GDGT + AOL = ZOMG.
To make sense of the deal, we talked with Ryan Block, the cofounder of GDGT and a former editor at AOL’s Engadget, this morning. What followed was an insightful conversation on where AOL has been and where it’s headed — with GDGT’s help.
VentureBeat: What will change in GDGT’s operations? And how will the site fit into AOL?
Ryan Block: We’ve always considered ourselves a design and engineering company first. That’s different from Engadget, which was a content company, and the design and engineering were in service with that. … The fit there for us is not only GDGT as a property itself — we’re filling an interesting hole in AOL’s lineup — but it’s also about our team.
So part of what I’m going to be doing is taking existing AOL design and engineering folks, as well as the team I built at GDGT, and kind of expanding the scope of what we’re working on … We’re going to apply the same sensibilities around creating a great holistic product experience to other sites around the [AOL tech] portfolio.
VentureBeat: Is this a response to the Verge and all the money Vox Media is throwing at design?
Block: This is the biggest investment I know of that AOL has ever made in these properties and in the future of its technology content as well. It’s not just with GDGT as a property itself, but with the way we’re going to start to organize and build. Those guys [AOL] realize we’re going to compete, and we’ll continue to compete in the tech space of the future.
It’s not just about the words on the page — which is more important than ever since there’s more competition than there’s ever been — but the bar has been raised in general around design, engineering, site experience, features — all these things.
We live in a world now where everything has an app, and those apps are great and amazing holistic experiences that combine the best of the form factor with cloud services. … We’ve come to expect a very high standard of interactivity. And the reality is there’s a lot of work to be done with some of these sites, and that’s what we’re going to do.
If you’ve ever used GDGT, you know it’s highly interactive, highly dynamic, it’s those kinds of experiences we want to bring.
VentureBeat: Why is now a good time for the AOL acquisition?
Block: We’ve been continuously iterating and evolving and getting really happy with where the site was going. Around the same time as we were thinking about what could happen next, AOL reached out, and we entered conversations. We actually had some other offers, and frankly, we had offers that might have been a little more financially interesting. But we chose AOL. We thought it was the best fit. The leadership team there is amazing. They’ve really done a 180 in the last two years. And a lot of the people that I don’t think were up to the task have been shown the door, and the people there now are great.
I don’t know if you saw Jay Kirsch’s post on church and state [Kirsch is president of AOL’s technology and entertainment group], but to have a high-ranking business manager who thinks about content that way, it feels very uncommon to me. It feels very rare and precious that somebody actually gets it at that level. For us, it’s the right team, the right deal, the right time, and the right place. We didn’t really want to do something else, this was the outcome that we wanted.

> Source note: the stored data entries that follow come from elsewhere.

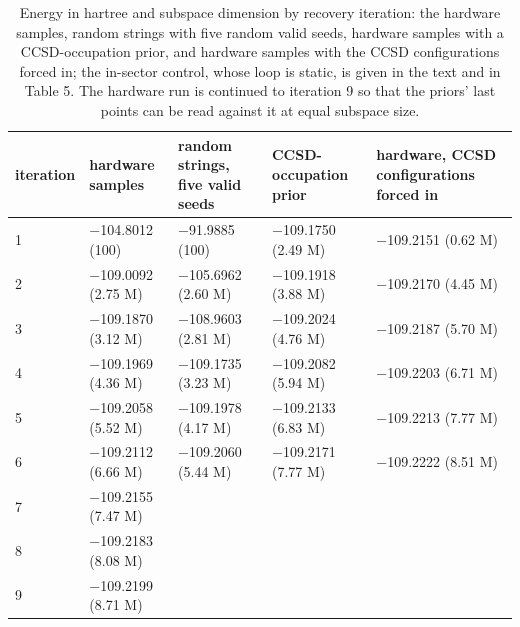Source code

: \documentclass[11pt]{article}
\begin{document}
\begin{table}[htbp]
\centering
\caption{Energy in hartree and subspace dimension by recovery iteration: the hardware samples, random strings with five random valid seeds, hardware samples with a CCSD-occupation prior, and hardware samples with the CCSD configurations forced in; the in-sector control, whose loop is static, is given in the text and in Table 5. The hardware run is continued to iteration 9 so that the priors' last points can be read against it at equal subspace size.}\label{tab:4}
\small
\renewcommand{\arraystretch}{1.3}

\begin{tabularx}{\linewidth}{@{}ll>{\hsize=0.901\hsize\raggedright\arraybackslash}Xl>{\hsize=1.099\hsize\raggedright\arraybackslash}X@{}}
\toprule
iteration & hardware samples & random strings, five valid seeds & CCSD-occupation prior & hardware, CCSD configurations forced in \\
\midrule
1 & $-$104.8012 (100) & $-$91.9885 (100) & $-$109.1750 (2.49 M) & $-$109.2151 (0.62 M) \\
2 & $-$109.0092 (2.75 M) & $-$105.6962 (2.60 M) & $-$109.1918 (3.88 M) & $-$109.2170 (4.45 M) \\
3 & $-$109.1870 (3.12 M) & $-$108.9603 (2.81 M) & $-$109.2024 (4.76 M) & $-$109.2187 (5.70 M) \\
4 & $-$109.1969 (4.36 M) & $-$109.1735 (3.23 M) & $-$109.2082 (5.94 M) & $-$109.2203 (6.71 M) \\
5 & $-$109.2058 (5.52 M) & $-$109.1978 (4.17 M) & $-$109.2133 (6.83 M) & $-$109.2213 (7.77 M) \\
6 & $-$109.2112 (6.66 M) & $-$109.2060 (5.44 M) & $-$109.2171 (7.77 M) & $-$109.2222 (8.51 M) \\
7 & $-$109.2155 (7.47 M) &  &  &  \\
8 & $-$109.2183 (8.08 M) &  &  &  \\
9 & $-$109.2199 (8.71 M) &  &  &  \\
\bottomrule
\end{tabularx}
\end{table}
\end{document}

VentureBeat: Any chance you’ll return to blogging in your new role?
Block: I’m definitely going to contribute to Engadget, TechCrunch, and other sites within the network wherever I can. Peter [Rojas, GDGT’s other co-founder] is definitely going to contribute, probably more than I will, and taking more of an active advisory role in the direction of editorial across the group. That’s actually very similar with what we’ve done with GDGT. … I’ll be more like a columnist than anything else.

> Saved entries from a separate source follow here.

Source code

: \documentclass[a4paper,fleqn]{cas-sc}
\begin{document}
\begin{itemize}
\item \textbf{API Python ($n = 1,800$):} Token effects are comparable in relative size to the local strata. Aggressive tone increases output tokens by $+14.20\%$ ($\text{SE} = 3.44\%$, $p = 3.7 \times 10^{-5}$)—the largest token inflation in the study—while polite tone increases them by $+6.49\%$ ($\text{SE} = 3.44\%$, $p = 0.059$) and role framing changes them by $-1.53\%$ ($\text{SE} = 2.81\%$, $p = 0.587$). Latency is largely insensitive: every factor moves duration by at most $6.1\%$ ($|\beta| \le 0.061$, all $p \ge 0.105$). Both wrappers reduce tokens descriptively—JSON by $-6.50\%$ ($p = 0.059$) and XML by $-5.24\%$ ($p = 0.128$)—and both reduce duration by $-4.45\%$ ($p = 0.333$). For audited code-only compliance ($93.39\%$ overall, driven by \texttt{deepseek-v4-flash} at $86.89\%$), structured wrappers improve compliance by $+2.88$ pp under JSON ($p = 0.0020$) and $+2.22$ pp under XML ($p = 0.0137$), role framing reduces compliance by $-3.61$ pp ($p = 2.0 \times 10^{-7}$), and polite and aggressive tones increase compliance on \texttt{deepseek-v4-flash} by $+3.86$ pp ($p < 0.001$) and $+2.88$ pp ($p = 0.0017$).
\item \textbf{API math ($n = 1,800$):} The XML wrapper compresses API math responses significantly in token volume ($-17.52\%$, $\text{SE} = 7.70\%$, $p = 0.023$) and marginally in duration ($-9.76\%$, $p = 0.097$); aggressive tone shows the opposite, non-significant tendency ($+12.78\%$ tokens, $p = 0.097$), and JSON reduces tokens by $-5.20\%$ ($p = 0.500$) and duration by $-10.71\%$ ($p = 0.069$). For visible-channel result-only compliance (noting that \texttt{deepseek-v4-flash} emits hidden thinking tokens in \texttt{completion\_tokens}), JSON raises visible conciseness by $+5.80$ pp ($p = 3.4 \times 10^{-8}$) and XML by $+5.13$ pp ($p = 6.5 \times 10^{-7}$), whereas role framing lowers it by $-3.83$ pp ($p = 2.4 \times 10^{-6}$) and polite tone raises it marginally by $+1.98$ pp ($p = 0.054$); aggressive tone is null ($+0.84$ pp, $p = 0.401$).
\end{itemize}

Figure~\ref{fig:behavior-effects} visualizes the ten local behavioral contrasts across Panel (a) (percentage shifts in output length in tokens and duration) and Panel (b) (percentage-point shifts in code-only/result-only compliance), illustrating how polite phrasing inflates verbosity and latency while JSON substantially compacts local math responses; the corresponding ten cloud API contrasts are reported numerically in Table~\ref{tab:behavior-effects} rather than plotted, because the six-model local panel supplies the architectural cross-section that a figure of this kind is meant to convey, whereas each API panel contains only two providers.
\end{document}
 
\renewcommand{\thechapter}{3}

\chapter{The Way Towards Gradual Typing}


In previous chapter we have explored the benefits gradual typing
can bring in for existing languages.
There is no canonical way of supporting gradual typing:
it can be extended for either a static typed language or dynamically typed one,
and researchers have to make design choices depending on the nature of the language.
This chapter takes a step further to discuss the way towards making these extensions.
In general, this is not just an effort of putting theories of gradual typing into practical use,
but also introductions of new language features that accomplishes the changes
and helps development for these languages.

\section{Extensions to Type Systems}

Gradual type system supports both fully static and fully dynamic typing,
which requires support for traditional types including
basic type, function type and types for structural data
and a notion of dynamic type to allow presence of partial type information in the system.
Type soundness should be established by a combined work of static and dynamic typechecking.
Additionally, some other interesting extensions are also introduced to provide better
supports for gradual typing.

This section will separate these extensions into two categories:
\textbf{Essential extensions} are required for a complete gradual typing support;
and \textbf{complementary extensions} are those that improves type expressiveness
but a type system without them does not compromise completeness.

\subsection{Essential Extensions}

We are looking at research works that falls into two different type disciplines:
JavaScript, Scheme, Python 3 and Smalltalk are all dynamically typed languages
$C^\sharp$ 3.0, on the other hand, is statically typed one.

I’m not taking a direct editorial role. For example, Tim Stevens is still in charge of Engadget. The way I’d think about it is in terms of a mind/body duality, where the words on the page and everything having to do with the edit product is the existing Engadget team [the mind]. My team are the personal trainers, and we’re going to work out the body. We’re going to take everything that surrounds that [the mind], all the experiences that encompass it, and work on that.
VentureBeat: Are you worried at all about how the GDGT community will respond to the acquisition? I noticed that you made it really easy for existing members to delete their accounts.
Block: I think that’s the right thing to do. I think that’s the polite thing to do for people to give them a chance to opt out — and to be very clear about that up front. AOL has been really cool, really supportive throughout this entire process. I have to hand it to them.
We’ve done this before. The last time we brought it into a group that understood our business and then almost immediately, that whole management team was reshuffled, and we got stuck with a bunch of people who really had no business running a Popsicle stick. That’s changed enormously.
Even back then we were able to take a property within AOL and make it great. Engadget ultimately won out against all its competitors, and that was with not a terribly impressive investment on AOL’s part in 2005 and 2006. I’m not super-worried about it. I think AOL is a pretty good place for certain brands to land. I think they’re going to be excellent stewards for GDGT, and they’re going to be a good home for our team.
I think they have the receptors necessary for our DNA. That is maybe the most important thing to me.